WORK TASK:
With images removed, transcribe each record exactly as it appears.

DATASET ENTRIES START

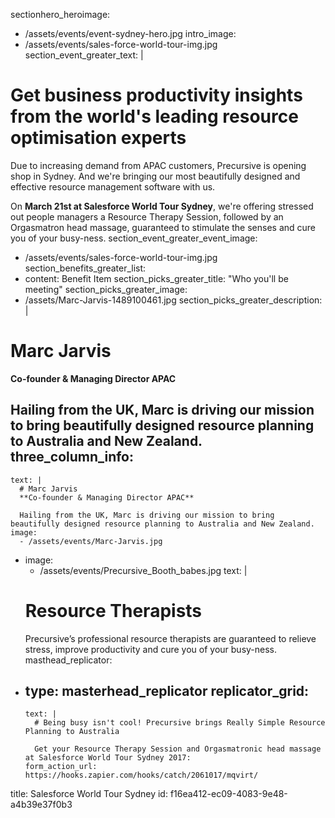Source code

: sectionhero_heroimage:
  - /assets/events/event-sydney-hero.jpg
intro_image:
  - /assets/events/sales-force-world-tour-img.jpg
section_event_greater_text: |
  # Get business productivity insights from the world's leading resource optimisation experts
  
  Due to increasing demand from APAC customers, Precursive is opening shop in Sydney. And we're bringing our most beautifully designed and effective resource management software with us.
  
  On **March 21st at Salesforce World Tour Sydney**, we're offering stressed out people managers a Resource Therapy Session, followed by an Orgasmatron head massage, guaranteed to stimulate the senses and cure you of your busy-ness.
section_event_greater_event_image:
  - /assets/events/sales-force-world-tour-img.jpg
section_benefits_greater_list:
  - 
    content: Benefit Item
section_picks_greater_title: "Who you'll be meeting"
section_picks_greater_image:
  - /assets/Marc-Jarvis-1489100461.jpg
section_picks_greater_description: |
  # Marc Jarvis
  **Co-founder & Managing Director APAC**
  
  Hailing from the UK, Marc is driving our mission to bring beautifully designed resource planning to Australia and New Zealand.
three_column_info:
  - 
    text: |
      # Marc Jarvis
      **Co-founder & Managing Director APAC**
      
      Hailing from the UK, Marc is driving our mission to bring beautifully designed resource planning to Australia and New Zealand.
    image:
      - /assets/events/Marc-Jarvis.jpg
  - 
    image:
      - /assets/events/Precursive_Booth_babes.jpg
    text: |
      # Resource Therapists
      Precursive’s professional resource therapists are guaranteed to relieve stress, improve productivity and cure you of your busy-ness.
masthead_replicator:
  - 
    type: masterhead_replicator
    replicator_grid:
      - 
        text: |
          # Being busy isn't cool! Precursive brings Really Simple Resource Planning to Australia
          
          Get your Resource Therapy Session and Orgasmatronic head massage at Salesforce World Tour Sydney 2017:
        form_action_url: https://hooks.zapier.com/hooks/catch/2061017/mqvirt/
title: Salesforce World Tour Sydney
id: f16ea412-ec09-4083-9e48-a4b39e37f0b3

DATASET ENTRIES END

REPLY TO THE TASK:
Source code

: sectionhero_heroimage:
  - /assets/events/event-sydney-hero.jpg
intro_image:
  - /assets/events/sales-force-world-tour-img.jpg
section_event_greater_text: |
  # Get business productivity insights from the world's leading resource optimisation experts
  
  Due to increasing demand from APAC customers, Precursive is opening shop in Sydney. And we're bringing our most beautifully designed and effective resource management software with us.
  
  On **March 21st at Salesforce World Tour Sydney**, we're offering stressed out people managers a Resource Therapy Session, followed by an Orgasmatron head massage, guaranteed to stimulate the senses and cure you of your busy-ness.
section_event_greater_event_image:
  - /assets/events/sales-force-world-tour-img.jpg
section_benefits_greater_list:
  - 
    content: Benefit Item
section_picks_greater_title: "Who you'll be meeting"
section_picks_greater_image:
  - /assets/Marc-Jarvis-1489100461.jpg
section_picks_greater_description: |
  # Marc Jarvis
  **Co-founder & Managing Director APAC**
  
  Hailing from the UK, Marc is driving our mission to bring beautifully designed resource planning to Australia and New Zealand.
three_column_info:
  - 
    text: |
      # Marc Jarvis
      **Co-founder & Managing Director APAC**
      
      Hailing from the UK, Marc is driving our mission to bring beautifully designed resource planning to Australia and New Zealand.
    image:
      - /assets/events/Marc-Jarvis.jpg
  - 
    image:
      - /assets/events/Precursive_Booth_babes.jpg
    text: |
      # Resource Therapists
      Precursive’s professional resource therapists are guaranteed to relieve stress, improve productivity and cure you of your busy-ness.
masthead_replicator:
  - 
    type: masterhead_replicator
    replicator_grid:
      - 
        text: |
          # Being busy isn't cool! Precursive brings Really Simple Resource Planning to Australia
          
          Get your Resource Therapy Session and Orgasmatronic head massage at Salesforce World Tour Sydney 2017:
        form_action_url: https://hooks.zapier.com/hooks/catch/2061017/mqvirt/
title: Salesforce World Tour Sydney
id: f16ea412-ec09-4083-9e48-a4b39e37f0b3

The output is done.